> What the task asks
Only the lines containing the string "begin" are needed; copy all of them from the listing.

- - - -

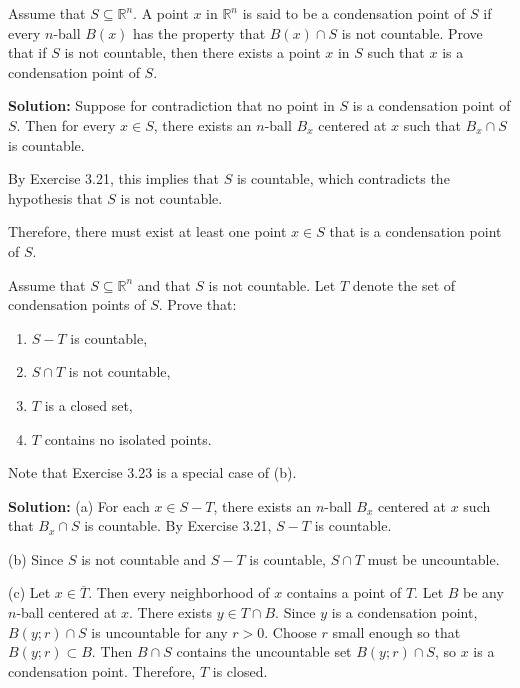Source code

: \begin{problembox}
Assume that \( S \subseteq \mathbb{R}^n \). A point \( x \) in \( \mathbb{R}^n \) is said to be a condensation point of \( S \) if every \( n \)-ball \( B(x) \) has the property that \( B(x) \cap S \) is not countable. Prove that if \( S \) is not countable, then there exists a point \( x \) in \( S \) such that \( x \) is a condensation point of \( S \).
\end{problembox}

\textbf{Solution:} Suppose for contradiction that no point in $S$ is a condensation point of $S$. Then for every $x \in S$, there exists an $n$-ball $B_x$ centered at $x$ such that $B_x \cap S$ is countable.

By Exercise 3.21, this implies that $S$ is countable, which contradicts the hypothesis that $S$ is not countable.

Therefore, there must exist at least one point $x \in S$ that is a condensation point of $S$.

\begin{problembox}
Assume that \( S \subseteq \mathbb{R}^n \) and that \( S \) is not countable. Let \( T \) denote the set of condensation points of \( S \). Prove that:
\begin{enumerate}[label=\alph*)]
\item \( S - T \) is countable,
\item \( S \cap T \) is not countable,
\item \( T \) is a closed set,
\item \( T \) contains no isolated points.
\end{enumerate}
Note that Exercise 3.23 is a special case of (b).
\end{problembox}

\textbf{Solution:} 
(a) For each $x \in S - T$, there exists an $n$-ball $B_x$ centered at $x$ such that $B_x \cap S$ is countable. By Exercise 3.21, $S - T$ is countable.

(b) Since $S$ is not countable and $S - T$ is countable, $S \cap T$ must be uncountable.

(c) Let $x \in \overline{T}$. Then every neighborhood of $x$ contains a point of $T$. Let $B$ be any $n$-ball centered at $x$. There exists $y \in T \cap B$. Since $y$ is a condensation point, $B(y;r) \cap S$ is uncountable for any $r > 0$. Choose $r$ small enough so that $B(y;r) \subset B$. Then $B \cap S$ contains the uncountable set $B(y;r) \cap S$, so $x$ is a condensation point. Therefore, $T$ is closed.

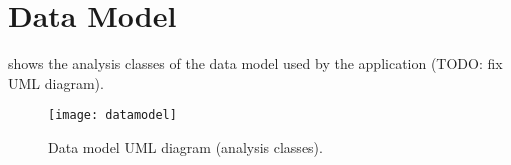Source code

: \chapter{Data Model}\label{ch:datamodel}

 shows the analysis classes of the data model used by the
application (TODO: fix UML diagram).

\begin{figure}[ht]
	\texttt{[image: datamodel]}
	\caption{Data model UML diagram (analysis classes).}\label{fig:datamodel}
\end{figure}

- - - -

> Reply to the task
: \begin{problembox}
\begin{problembox}
\begin{enumerate}[label=\alph*)]
\begin{figure}[ht]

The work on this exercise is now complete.